Publisher: Oxford University Press
Publisher URL:
Place of Publication: Oxford
Reviewer: Jennifer Wallis

In November of 2011, I listened to Dr Samuel Alberti present a paper on ‘Body parts in Bart’s’ – one of a series of seminars held in St Bartholomew’s pathological museum in West Smithfield. The museum is a cavernous room surrounded on all sides by glass specimen jars, making the visitor feel it is they who are as much under scrutiny as the specimens themselves. Indeed, the contents of the museum somewhat overshadowed the content of the talk itself: the low temperature necessary for the specimens’ survival led to a chilly hour-and-a-half, while my attention was constantly distracted by the glistening fragments of bone and flesh that lined the wall next to me. It was impossible to look at any of them without imagining my own story about each; I’d recently read about osteomalacia in the 19th century, so the rectangular case containing a rib and femur suggested a whole host of questions that the object itself was unable to answer satisfactorily. Was this a sample of diseased bone, or was it preserved as a ‘healthy’ benchmark? How did it come to be in the museum? Who did it belong to? Would my bones ever end up in a jar on a shelf?

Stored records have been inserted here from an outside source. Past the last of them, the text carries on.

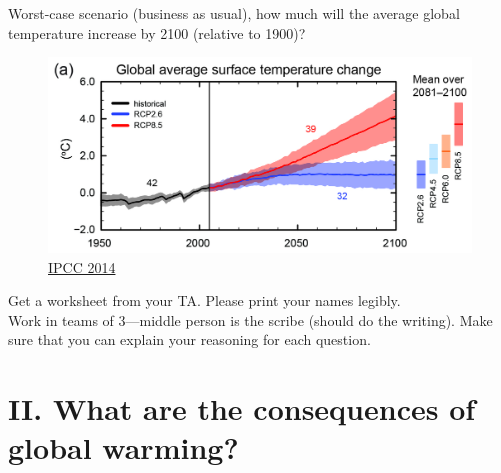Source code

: \begin{frame}[t]
    \begin{adjustwidth}{-2em}{-1.5em}
    \vspace{-3mm}
    Worst-case scenario (business as usual), how much will the average global
    temperature increase by 2100 (relative to 1900)? 

    \begin{figure}
        \begin{center}
            \includegraphics[width=1.0\linewidth]{../images/ipcc-ar5-wg1-temp-predictions.jpg}
            \caption{\href{http://www.ipcc.ch/report/ar5/syr/}{IPCC 2014}}
        \end{center}
    \end{figure}

    \vspace{-3mm}
    \end{adjustwidth}
\end{frame}
    
\begin{frame}
    Get a worksheet from your TA. Please print your names legibly. \\

    \vspace{1cm}
    Work in teams of 3---middle person is the scribe (should do the writing).
    Make sure that you can explain your reasoning for each question. 
\end{frame}

\section{II. What are the consequences of global warming?}

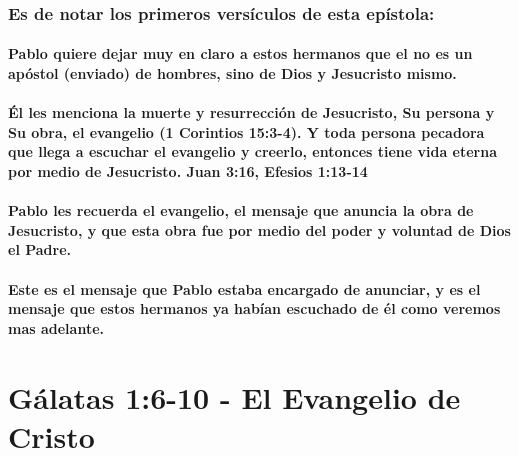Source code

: \documentclass[11a pt,twoside]{article}
\let\oldsection\section
\renewcommand{\section}{\needspace{6\baselineskip}\oldsection}
\let\oldsubsubsection\subsubsection
\renewcommand{\subsubsection}{\needspace{4\baselineskip}\oldsubsubsection}
\let\oldparagraph\paragraph
\renewcommand{\paragraph}{\needspace{3\baselineskip}\oldparagraph}
\begin{document}
\subsubsection{Es de notar los primeros versículos de esta
epístola:}\label{es-de-notar-los-primeros-versuxedculos-de-esta-epuxedstola}

\paragraph{Pablo quiere dejar muy en claro a estos hermanos que el no es
un apóstol (enviado) de hombres, sino de Dios y Jesucristo
mismo.}\label{pablo-quiere-dejar-muy-en-claro-a-estos-hermanos-que-el-no-es-un-apuxf3stol-enviado-de-hombres-sino-de-dios-y-jesucristo-mismo.}

\paragraph{Él les menciona la muerte y resurrección de Jesucristo, Su
persona y Su obra, el evangelio (1 Corintios 15:3-4). Y toda persona
pecadora que llega a escuchar el evangelio y creerlo, entonces tiene
vida eterna por medio de Jesucristo. Juan 3:16, Efesios
1:13-14}\label{uxe9l-les-menciona-la-muerte-y-resurrecciuxf3n-de-jesucristo-su-persona-y-su-obra-el-evangelio-1-corintios-153-4.-y-toda-persona-pecadora-que-llega-a-escuchar-el-evangelio-y-creerlo-entonces-tiene-vida-eterna-por-medio-de-jesucristo.-juan-316-efesios-113-14}

\paragraph{Pablo les recuerda el evangelio, el mensaje que anuncia la
obra de Jesucristo, y que esta obra fue por medio del poder y voluntad
de Dios el
Padre.}\label{pablo-les-recuerda-el-evangelio-el-mensaje-que-anuncia-la-obra-de-jesucristo-y-que-esta-obra-fue-por-medio-del-poder-y-voluntad-de-dios-el-padre.}

\paragraph{Este es el mensaje que Pablo estaba encargado de anunciar, y
es el mensaje que estos hermanos ya habían escuchado de él como veremos
mas
adelante.}\label{este-es-el-mensaje-que-pablo-estaba-encargado-de-anunciar-y-es-el-mensaje-que-estos-hermanos-ya-habuxedan-escuchado-de-uxe9l-como-veremos-mas-adelante.}

\section{Gálatas 1:6-10 - El Evangelio de
Cristo}\label{guxe1latas-16-10---el-evangelio-de-cristo}
\end{document}
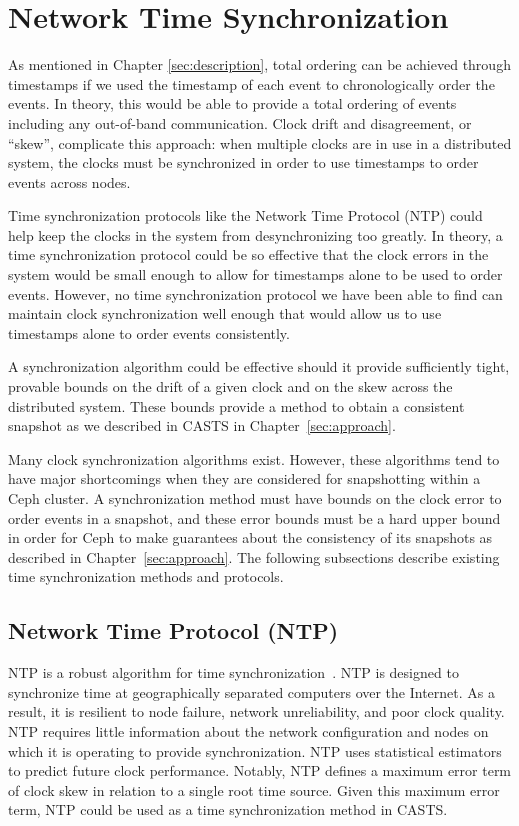 \section{Network Time Synchronization}

As mentioned in Chapter \ref{sec:description}, total ordering can be
achieved through timestamps if we used the timestamp of each event
to chronologically order the events. 
In theory, this would be able to provide
a total ordering of events including any out-of-band
communication. Clock drift and disagreement, or ``skew'', complicate this approach: when
multiple clocks are in use in a distributed system, the clocks must be
synchronized in order to use timestamps to order events across nodes.

Time synchronization protocols like the Network Time Protocol (NTP)
could help keep the clocks in the system from desynchronizing too
greatly. In theory, a time synchronization protocol could be so effective that 
the clock errors in the system would be small enough to allow for timestamps 
alone to be used to order events. However, no time synchronization protocol 
we have been able to
find can maintain clock synchronization well enough that would allow
us to use timestamps alone to order events consistently. 

A synchronization algorithm could be effective should it provide
sufficiently tight, provable bounds on the drift of a given clock and
on the skew across the distributed system. These bounds provide a
method to obtain a consistent snapshot as we described in CASTS
in Chapter~\ref{sec:approach}.

Many clock synchronization algorithms exist. However, these
algorithms tend to have major shortcomings when they are considered
for snapshotting within a Ceph cluster. A
synchronization method must have bounds on the clock error to order
events in a snapshot, and these error bounds must be a hard upper
bound in order for Ceph to make guarantees about the consistency of
its snapshots as described in Chapter~\ref{sec:approach}. The following subsections describe existing time
synchronization methods and protocols.

\subsection{Network Time Protocol (NTP)}

NTP is a robust algorithm for time
synchronization~\citep{Burbank2010}. NTP is designed to synchronize
time at geographically separated computers over the Internet. As a
result, it is resilient to node failure, network unreliability, and
poor clock quality. NTP requires little information about the
network configuration and nodes on which it is operating to provide 
synchronization. NTP uses statistical estimators to predict
future clock performance. Notably, NTP defines a maximum error
term of clock skew in relation to a single root time source. Given this maximum
error term, NTP could be used as a time synchronization method
in CASTS.

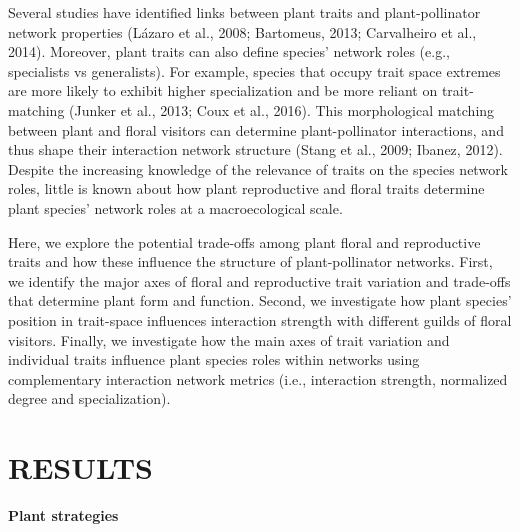 \documentclass[12pt,a4paper,]{article}
\begin{document}
Several studies have identified links between plant traits and
plant-pollinator network properties (Lázaro et al., 2008; Bartomeus,
2013; Carvalheiro et al., 2014). Moreover, plant traits can also define
species' network roles (e.g., specialists vs generalists). For example,
species that occupy trait space extremes are more likely to exhibit
higher specialization and be more reliant on trait-matching (Junker et
al., 2013; Coux et al., 2016). This morphological matching between plant
and floral visitors can determine plant-pollinator interactions, and
thus shape their interaction network structure (Stang et al., 2009;
Ibanez, 2012). Despite the increasing knowledge of the relevance of
traits on the species network roles, little is known about how plant
reproductive and floral traits determine plant species' network roles at
a macroecological scale.

Here, we explore the potential trade-offs among plant floral and
reproductive traits and how these influence the structure of
plant-pollinator networks. First, we identify the major axes of floral
and reproductive trait variation and trade-offs that determine plant
form and function. Second, we investigate how plant species' position in
trait-space influences interaction strength with different guilds of
floral visitors. Finally, we investigate how the main axes of trait
variation and individual traits influence plant species roles within
networks using complementary interaction network metrics (i.e.,
interaction strength, normalized degree and specialization).

\section{RESULTS}\label{results}

\textbf{Plant strategies}
\end{document}
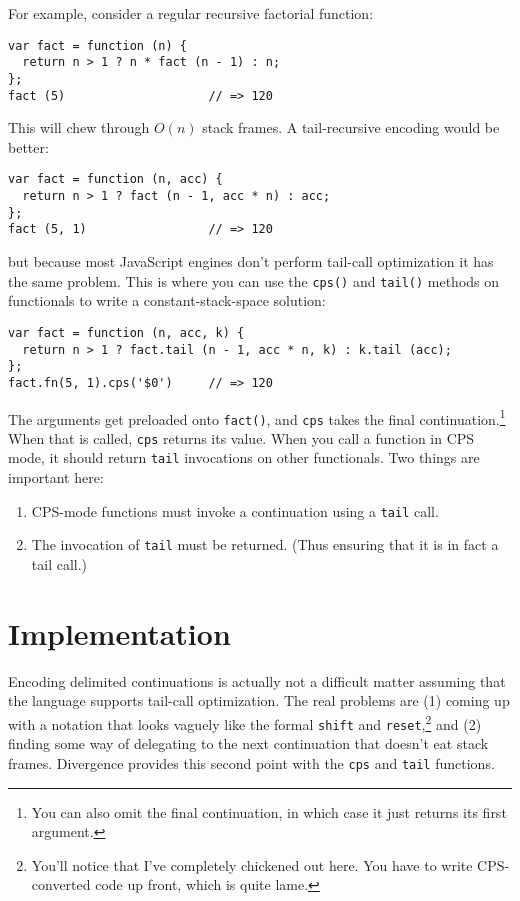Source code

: \documentclass{report}
\begin{document}
    For example, consider a regular recursive factorial function:

\begin{verbatim}
var fact = function (n) {
  return n > 1 ? n * fact (n - 1) : n;
};
fact (5)                    // => 120
\end{verbatim}

    This will chew through $O(n)$ stack frames. A tail-recursive encoding would be better:

\begin{verbatim}
var fact = function (n, acc) {
  return n > 1 ? fact (n - 1, acc * n) : acc;
};
fact (5, 1)                 // => 120
\end{verbatim}

    \noindent but because most JavaScript engines don't perform tail-call optimization it has the same problem. This is where you can use the \verb|cps()| and \verb|tail()| methods on
    functionals to write a constant-stack-space solution:

\begin{verbatim}
var fact = function (n, acc, k) {
  return n > 1 ? fact.tail (n - 1, acc * n, k) : k.tail (acc);
};
fact.fn(5, 1).cps('$0')     // => 120
\end{verbatim}

    The arguments get preloaded onto \verb|fact()|, and \verb|cps| takes the final continuation.\footnote{You can also omit the final continuation, in which case it just returns its first
    argument.} When that is called, \verb|cps| returns its value. When you call a function in CPS mode, it should return \verb|tail| invocations on other functionals. Two things are important
    here:

\begin{enumerate}
\item CPS-mode functions must invoke a continuation using a \verb|tail| call.
\item The invocation of \verb|tail| must be returned. (Thus ensuring that it is in fact a tail call.)
\end{enumerate}

\section {Implementation}
      Encoding delimited continuations is actually not a difficult matter assuming that the language supports tail-call optimization. The real problems are (1) coming up with a notation that
      looks vaguely like the formal \verb|shift| and \verb|reset|,\footnote{You'll notice that I've completely chickened out here. You have to write CPS-converted code up front, which is quite
      lame.} and (2) finding some way of delegating to the next continuation that doesn't eat stack frames. Divergence provides this second point with the \verb|cps| and \verb|tail| functions.
\end{document}
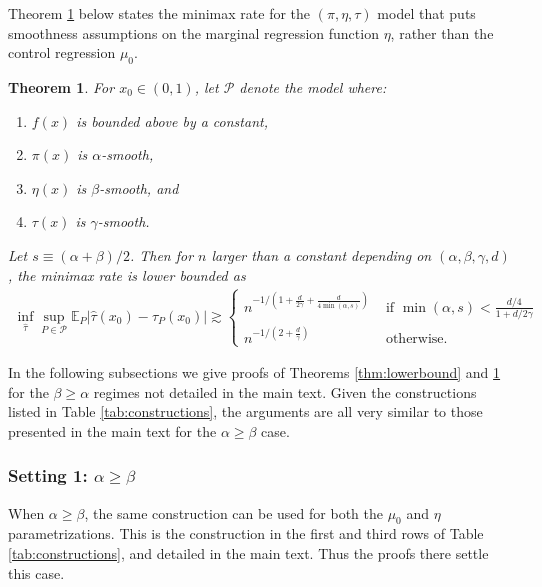 \documentclass[11pt,twoside]{article}
\newcommand{\E}{\mathbb{E}}
\newtheorem{theorem}{Theorem}
\theoremstyle{definition}
\theoremstyle{remark}
\begin{document}
Theorem \ref{thm:lowerbound2} below states the minimax rate for the $(\pi,\eta,\tau)$ model that puts smoothness assumptions on the marginal regression function $\eta$, rather than the control regression $\mu_0$. \\

\begin{theorem} \label{thm:lowerbound2}
For $x_0 \in (0,1)$, let $\mathcal{P}$ denote the model where:
\begin{enumerate}
\item $f(x)$ is bounded above by a constant,
\item $\pi(x)$ is $\alpha$-smooth, %
\item $\eta(x)$ is $\beta$-smooth, and
\item $\tau(x)$ is $\gamma$-smooth.
\end{enumerate}
Let $s \equiv (\alpha+\beta)/2$. 
Then for $n$ larger than a constant depending on $(\alpha,\beta,\gamma,d)$, the minimax rate is lower bounded as
\begin{align*}
\inf_{\widehat\tau} \sup_{P \in \mathcal{P}} \E_P | \widehat\tau(x_0) - \tau_P(x_0)| \gtrsim \begin{cases}
n^{-1/\left(1 + \frac{d}{2\gamma} + \frac{d}{4 \min(\alpha,s)} \right) } & \text{ if } \min(\alpha,s) < \frac{d/4}{1+d/2\gamma}  \\
n^{-1/\left(2 + \frac{d}{\gamma}  \right) } & \text{ otherwise}  . 
\end{cases}
\end{align*}
\end{theorem}

\bigskip

 In the following subsections we give proofs of Theorems \ref{thm:lowerbound} and \ref{thm:lowerbound2} for the $\beta \geq \alpha$ regimes not detailed in the main text. Given the constructions listed in Table \ref{tab:constructions}, the arguments are all very similar to those presented in the main text for the $\alpha \geq \beta$ case. \\

\subsubsection{Setting 1: $\alpha \geq \beta$}

When $\alpha \geq \beta$, the same construction can be used for both the $\mu_0$ and $\eta$ parametrizations. This is the construction in the first and third rows of Table \ref{tab:constructions}, and detailed in the main text. Thus the proofs there settle this case. \\
\end{document}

I’m not alone in such morbid fascination. Historical interest in the dead body seems to have undergone significant growth in recent years with works on the dissected body (Edmondson and Warner’s Dissection (1)), post-mortem photography (most famously, Stanley Burns’ Sleeping Beauty (2)) and even the medical uses of the corpse. Richard Sugg’s Mummies, Cannibals and Vampires, also published this year, examines the hitherto-neglected history of corpse medicine and once again places the dead body centre stage.(3) Like Sugg, Alberti forces us to closely evaluate our feelings about the corpse and its constituent elements, partly by eschewing any explicit appeal to sentiment in his analysis. While some readers might be disappointed by this lack of ethical rumination, the result in both cases is a highly readable and sober account of our relationship with the dead body over time. Alberti is clear in defining his main focus in Morbid Curiosities: he is ‘concerned with the material and museological implications of the circulation of human remains in the nineteenth century’ in order to provide some ‘much-needed historical context to contemporary debates’.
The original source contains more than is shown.